Analysis of cells targeted by Salmonella type III secretion in vivo.

作者信息

Geddes Kaoru, Cruz Frank, Heffron Fred

机构信息

Department of Microbiology and Immunology, Oregon Health and Science University, Portland, Oregon, United States of America.

出版信息

PLoS Pathog. 2007 Dec;3(12):e196. doi: 10.1371/journal.ppat.0030196.

Abstract

The type III secretion systems (TTSS) encoded in Salmonella pathogenicity island-1 and -2 (SPI-1 and -2) are virulence factors required for specific phases of Salmonella infection in animal hosts. However, the host cell types targeted by the TTSS have not been determined.

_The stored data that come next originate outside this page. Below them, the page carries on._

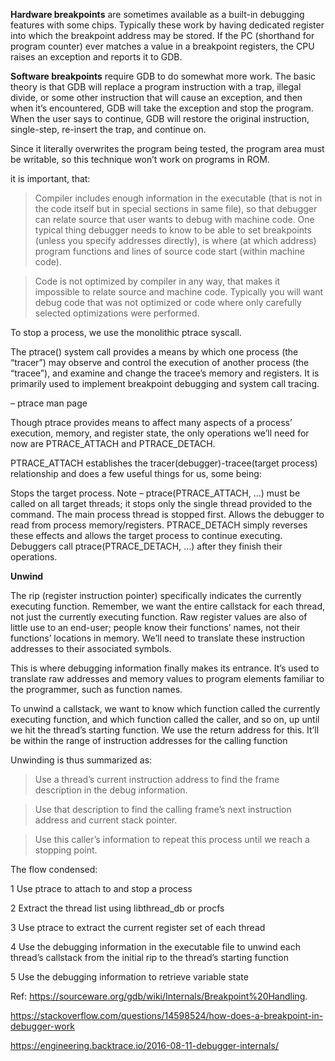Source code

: 
**Hardware breakpoints** are sometimes available as a built-in debugging features with some chips. 
Typically these work by having dedicated register into which the breakpoint address may be stored. 
If the PC (shorthand for program counter) ever matches a value in a breakpoint registers, 
the CPU raises an exception and reports it to GDB.

**Software breakpoints** require GDB to do somewhat more work. The basic theory is that GDB will replace
a program instruction with a trap, illegal divide, or some other instruction that will cause an exception, 
and then when it’s encountered, GDB will take the exception and stop the program. When the user says to
continue, GDB will restore the original instruction, single-step, re-insert the trap, and continue on.

Since it literally overwrites the program being tested, the program area must be writable, so this 
technique won’t work on programs in ROM.

it is important, that:

> Compiler includes enough information in the executable (that is not in the code itself but in special 
sections in same file), so that debugger can relate source that user wants to debug with machine code. 
One typical thing debugger needs to know to be able to set breakpoints (unless you specify addresses directly), 
is where (at which address) program functions and lines of source code start (within machine code).

> Code is not optimized by compiler in any way, that makes it impossible to relate source and machine code.
Typically you will want debug code that was not optimized or code where only carefully selected optimizations
were performed.

To stop a process, we use the monolithic ptrace syscall.

The ptrace() system call provides a means by which one process (the “tracer”) may observe and control 
the execution of another process (the “tracee”), and examine and change the tracee’s memory and registers. 
It is primarily used to implement breakpoint debugging and system call tracing.

– ptrace man page

Though ptrace provides means to affect many aspects of a process’ execution, memory, and register state, 
the only operations we’ll need for now are PTRACE_ATTACH and PTRACE_DETACH.

PTRACE_ATTACH establishes the tracer(debugger)-tracee(target process) relationship and does a few useful 
things for us, some being:

Stops the target process. Note – ptrace(PTRACE_ATTACH, ...) must be called on all target threads; it 
stops only the single thread provided to the command. The main process thread is stopped first.
Allows the debugger to read from process memory/registers.
PTRACE_DETACH simply reverses these effects and allows the target process to continue executing. 
Debuggers call ptrace(PTRACE_DETACH, ...) after they finish their operations.

**Unwind**

The rip (register instruction pointer) specifically indicates the currently executing function. Remember, 
we want the entire callstack for each thread, not just the currently executing function. Raw register 
values are also of little use to an end-user; people know their functions’ names, not their functions’
locations in memory. We’ll need to translate these instruction addresses to their associated symbols.

This is where debugging information finally makes its entrance. It’s used to translate raw addresses and
memory values to program elements familiar to the programmer, such as function names.

To unwind a callstack, we want to know which function called the currently executing function, and which
function called the caller, and so on, up until we hit the thread’s starting function. We use the return
address for this. It’ll be within the range of instruction addresses for the calling function

Unwinding is thus summarized as:

> Use a thread’s current instruction address to find the frame description in the debug information.

> Use that description to find the calling frame’s next instruction address and current stack pointer.

> Use this caller’s information to repeat this process until we reach a stopping point.


The flow condensed:

1 Use ptrace to attach to and stop a process

2 Extract the thread list using libthread_db or procfs

3 Use ptrace to extract the current register set of each thread

4 Use the debugging information in the executable file to unwind each thread’s callstack from the initial rip to the thread’s starting function

5 Use the debugging information to retrieve variable state

Ref: https://sourceware.org/gdb/wiki/Internals/Breakpoint%20Handling.

https://stackoverflow.com/questions/14598524/how-does-a-breakpoint-in-debugger-work

https://engineering.backtrace.io/2016-08-11-debugger-internals/
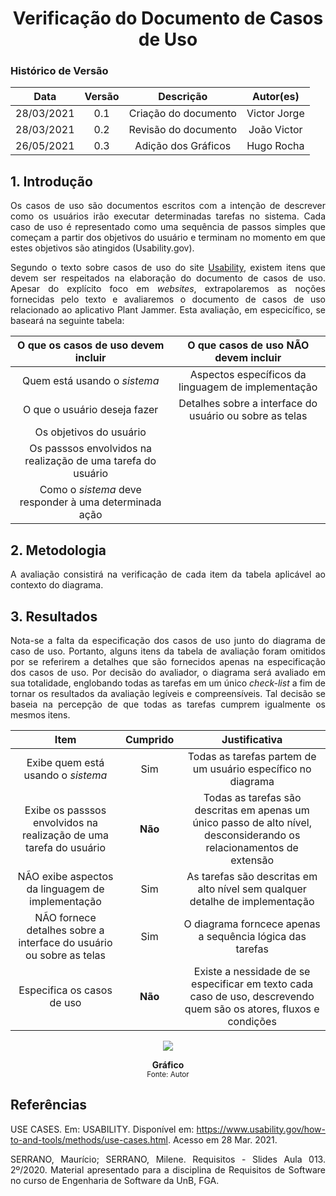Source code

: # <center> Verificação do Documento de Casos de Uso

### Histórico de Versão
|    Data    | Versão | Descrição            | Autor(es)       |
| :--------: | :----: | :------------------: | :-------------: |
| 28/03/2021 |  0.1   | Criação do documento | Victor Jorge  |
| 28/03/2021 |  0.2   | Revisão do documento | João Victor  |
| 26/05/2021 |  0.3   | Adição dos Gráficos | Hugo Rocha  |

<div align="justify">

## 1. Introdução

Os casos de uso são documentos escritos com a intenção de descrever como os usuários irão executar determinadas tarefas no sistema. Cada caso de uso é representado como uma sequência de passos simples que começam a partir dos objetivos do usuário e terminam no momento em que estes objetivos são atingidos (Usability.gov).

Segundo o texto sobre casos de uso do site [Usability](https://www.usability.gov/how-to-and-tools/methods/use-cases.html), existem itens que devem ser respeitados na elaboração do documento de casos de uso. Apesar do explícito foco em _websites_, extrapolaremos as noções fornecidas pelo texto e avaliaremos o documento de casos de uso relacionado ao aplicativo Plant Jammer. Esta avaliação, em especicífico, se baseará na seguinte tabela:

| O que os casos de uso devem incluir | O que casos de uso NÃO devem incluir                    |
| :---------------------------------: | :-----------------------------------------------------: |
| Quem está usando o _sistema_        | Aspectos específicos da linguagem de implementação      |
| O que o usuário deseja fazer        | Detalhes sobre a interface do usuário ou sobre as telas |
| Os objetivos do usuário             |                                                         |
| Os passsos envolvidos na realização de uma tarefa do usuário | |
| Como o _sistema_ deve responder à uma determinada ação | |

## 2. Metodologia

A avaliação consistirá na verificação de cada item da tabela aplicável ao contexto do diagrama.

## 3. Resultados

Nota-se a falta da especificação dos casos de uso junto do diagrama de caso de uso. Portanto, alguns itens da tabela de avaliação foram omitidos por se referirem a detalhes que são fornecidos apenas na especificação dos casos de uso. Por decisão do avaliador, o diagrama será avaliado em sua totalidade, englobando todas as tarefas em um único _check-list_ a fim de tornar os resultados da avaliação legíveis e compreensíveis. Tal decisão se baseia na percepção de que todas as tarefas cumprem igualmente os mesmos itens.

| Item | Cumprido | Justificativa |
| :--: | :------: | :-----------: |
| Exibe quem está usando o _sistema_ | Sim | Todas as tarefas partem de um usuário específico no diagrama |
| Exibe os passsos envolvidos na realização de uma tarefa do usuário | **Não** | Todas as tarefas são descritas em apenas um único passo de alto nível, desconsiderando os relacionamentos de extensão |
| NÃO exibe aspectos da linguagem de implementação | Sim | As tarefas são descritas em alto nível sem qualquer detalhe de implementação |
| NÃO fornece detalhes sobre a interface do usuário ou sobre as telas | Sim | O diagrama forncece apenas a sequência lógica das tarefas
| Especifica os casos de uso | **Não** | Existe a nessidade de se especificar em texto cada caso de uso, descrevendo quem são os atores, fluxos e condições |

<p align='center'>
    <a href='assets/images/graficoCasosDeUso.png' target='_blank'>
        <img src='assets/images/graficoCasosDeUso.png'>
    </a>
    <figcaption align='center'>
        <b>Gráfico</b>
        <br>
        <small>Fonte: Autor</small>
    </figcaption>
</p>

## Referências

USE CASES. Em: USABILITY. Disponível em: <https://www.usability.gov/how-to-and-tools/methods/use-cases.html>. Acesso em 28 Mar. 2021.

SERRANO, Maurício; SERRANO, Milene. Requisitos - Slides Aula 013. 2º/2020. Material apresentado para a disciplina de Requisitos de Software no curso de Engenharia de Software da UnB, FGA.


</div>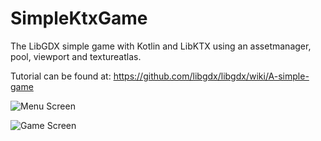 # SimpleKtxGame
The LibGDX simple game with Kotlin and LibKTX using an assetmanager, pool, viewport and textureatlas.

Tutorial can be found at: https://github.com/libgdx/libgdx/wiki/A-simple-game

![Menu Screen](https://previews.dropbox.com/p/thumb/AAa51UWkShcOBwKWUZqvi40c8-MgBaouUVnOCjn9EEng9jAMAq33bMz4pm_UquZoiWBuujOEVGeUlCslI4s9SXkx20DWqJkDdGx0npNuPpsL-ZP2ZDEJ2lL6vMndzjGXMX9EOQ-rL1-zpbXsB_CcBY_PBvdRk3E_PHr8n3T7RC4nOjHyIQjviqqpcyyefZhEmbBUYxnklXvV-6-2uuT3oIC24f3wTWub62KR4PveV_2WJKubGzKtWh5GZPqGyygPt1QfRPcuKJAHWqerxJ-McjxyCPZEIkvn3AaqAgP82ZCeEqQ8rFm96BjnIFLqud1ZMj688pLCiyyEew2S7E8rcum4/p.png?size_mode=5)

![Game Screen](https://previews.dropbox.com/p/thumb/AAZc7pCqUkDkTGY02rCfEIoyk6iPI5gBPlvWm_ZYmuBoYoJRhWqlkRh-wzpXFo1XQKq1GeXSFWhbJ5ZygDnGFEBpChIK_gCV_imU3QG0oqLzWW21JG5itwyqgtic85eVbRNtKgU12NsPsuBNPkQo6syBL2vas82g1TKmF7zoixPRyqhupvGEsRcXC4jP1pMf7zza__3Xq1-dqrweepPEDUaWxJ-GATp2H4yOxN2xEMNBegJ41KuD_UiHLE1SlrZEGJ9vhevcaK1SZ8aJNVctJ2371VVkEVB2cwPFzD_3uRpZuZANUZAsweaciDDtaEgFVRIi4ZbnMoh655QvHv8_T5G-/p.png?size_mode=5)
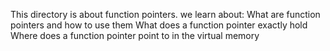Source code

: This directory is about function pointers. we learn about:
What are function pointers and how to use them
What does a function pointer exactly hold
Where does a function pointer point to in the virtual memory
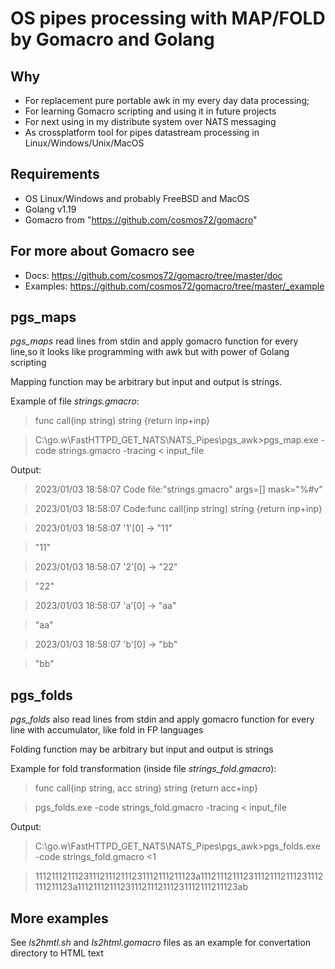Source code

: # OS pipes processing with MAP/FOLD by Gomacro and Golang
## Why
- For replacement pure portable awk in my every day data processing;
- For learning Gomacro scripting and using it in future projects
- For next using in my distribute system over NATS messaging
- As crossplatform tool for pipes datastream processing in Linux/Windows/Unix/MacOS

## Requirements
- OS Linux/Windows and probably FreeBSD and MacOS
- Golang v1.19
- Gomacro from "https://github.com/cosmos72/gomacro"

## For more about Gomacro see 
- Docs: https://github.com/cosmos72/gomacro/tree/master/doc
- Examples: https://github.com/cosmos72/gomacro/tree/master/_example

## pgs_maps 

*pgs_maps* read lines from stdin and apply gomacro function for every line,so it looks like programming with awk but with power of Golang scripting

Mapping function may be arbitrary but input and output is strings.  

Example of file *strings.gmacro*: 
> func call(inp string) string {return inp+inp}

> C:\go.w\FastHTTPD_GET_NATS\NATS_Pipes\pgs_awk>pgs_map.exe -code strings.gmacro -tracing  < input_file

 Output:

> 2023/01/03 18:58:07 Code file:"strings.gmacro" args=[] mask="%#v" 

> 2023/01/03 18:58:07 Code:func call(inp string) string {return inp+inp}

> 2023/01/03 18:58:07 '1'[0] -> "11"

> "11"

> 2023/01/03 18:58:07 '2'[0] -> "22"

> "22"

> 2023/01/03 18:58:07 'a'[0] -> "aa"

> "aa"

> 2023/01/03 18:58:07 'b'[0] -> "bb"

> "bb" 

## pgs_folds

*pgs_folds* also read lines from stdin and apply gomacro function for every line with accumulator, like fold in FP languages

Folding function may be arbitrary but input and output is strings

Example for fold transformation (inside file *strings_fold.gmacro*):
> func call(inp string, acc string) string {return acc+inp}

> pgs_folds.exe -code strings_fold.gmacro -tracing < input_file
 
 Output:
>  C:\go.w\FastHTTPD_GET_NATS\NATS_Pipes\pgs_awk>pgs_folds.exe -code strings_fold.gmacro  <1 

>  111211121112311121112111231112111211123a111211121112311121112111231112111211123a111211121112311121112111231112111211123ab

## More examples

See *ls2hmtl.sh* and *ls2html.gomacro* files as an example for convertation directory to HTML text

To investigate this, we have constructed translational fusions between the beta-lactamase reporter and a broad array of TTSS effectors secreted via SPI-1, SPI-2, or both. Secretion of the fusion protein to a host cell was determined by cleavage of a specific fluorescent substrate. In cultured cells, secretion of all six effectors could be observed. However, two to four days following i.p. infection of mice, only effectors secreted by SPI-2 were detected in spleen cells. The cells targeted were identified via staining with nine different cell surface markers followed by FACS analysis as well as by conventional cytological methods. The targeted cells include B and T lymphocytes, neutrophils, monocytes, and dendritic cells, but not mature macrophages. To further investigate replication in these various cell types, Salmonella derivatives were constructed that express a red fluorescent protein. Bacteria could be seen in each of the cell types above; however, most viable bacteria were present in neutrophils. We find that Salmonella is capable of targeting most phagocytic and non-phagocytic cells in the spleen but has a surprisingly high preference for neutrophils. These findings suggest that Salmonella specifically target splenic neutrophils presumably to attenuate their microbicidal functions, thereby promoting intracellular survival and replication in the mouse.

摘要

沙门氏菌致病岛1和致病岛2(SPI-1和SPI-2)中编码的III型分泌系统(TTSS)是动物宿主中沙门氏菌感染特定阶段所需的毒力因子。然而,TTSS靶向的宿主细胞类型尚未确定。为了对此进行研究,我们构建了β-内酰胺酶报告基因与一系列通过SPI-1、SPI-2或两者分泌的TTSS效应蛋白之间的翻译融合体。融合蛋白向宿主细胞的分泌通过特定荧光底物的裂解来确定。在培养细胞中,可以观察到所有六种效应蛋白的分泌。然而,在小鼠腹腔注射感染后两到四天,仅在脾细胞中检测到由SPI-2分泌的效应蛋白。通过用九种不同的细胞表面标志物染色,随后进行荧光激活细胞分选(FACS)分析以及传统细胞学方法,确定了靶向的细胞。靶向的细胞包括B淋巴细胞、T淋巴细胞、中性粒细胞、单核细胞和树突状细胞,但不包括成熟巨噬细胞。为了进一步研究在这些不同细胞类型中的复制情况,构建了表达红色荧光蛋白的沙门氏菌衍生物。在上述每种细胞类型中都能看到细菌;然而,大多数存活细菌存在于中性粒细胞中。我们发现沙门氏菌能够靶向脾脏中的大多数吞噬细胞和非吞噬细胞,但对中性粒细胞有着惊人的高度偏好。这些发现表明,沙门氏菌特异性靶向脾脏中性粒细胞,大概是为了减弱它们的杀菌功能,从而促进在小鼠体内的细胞内存活和复制。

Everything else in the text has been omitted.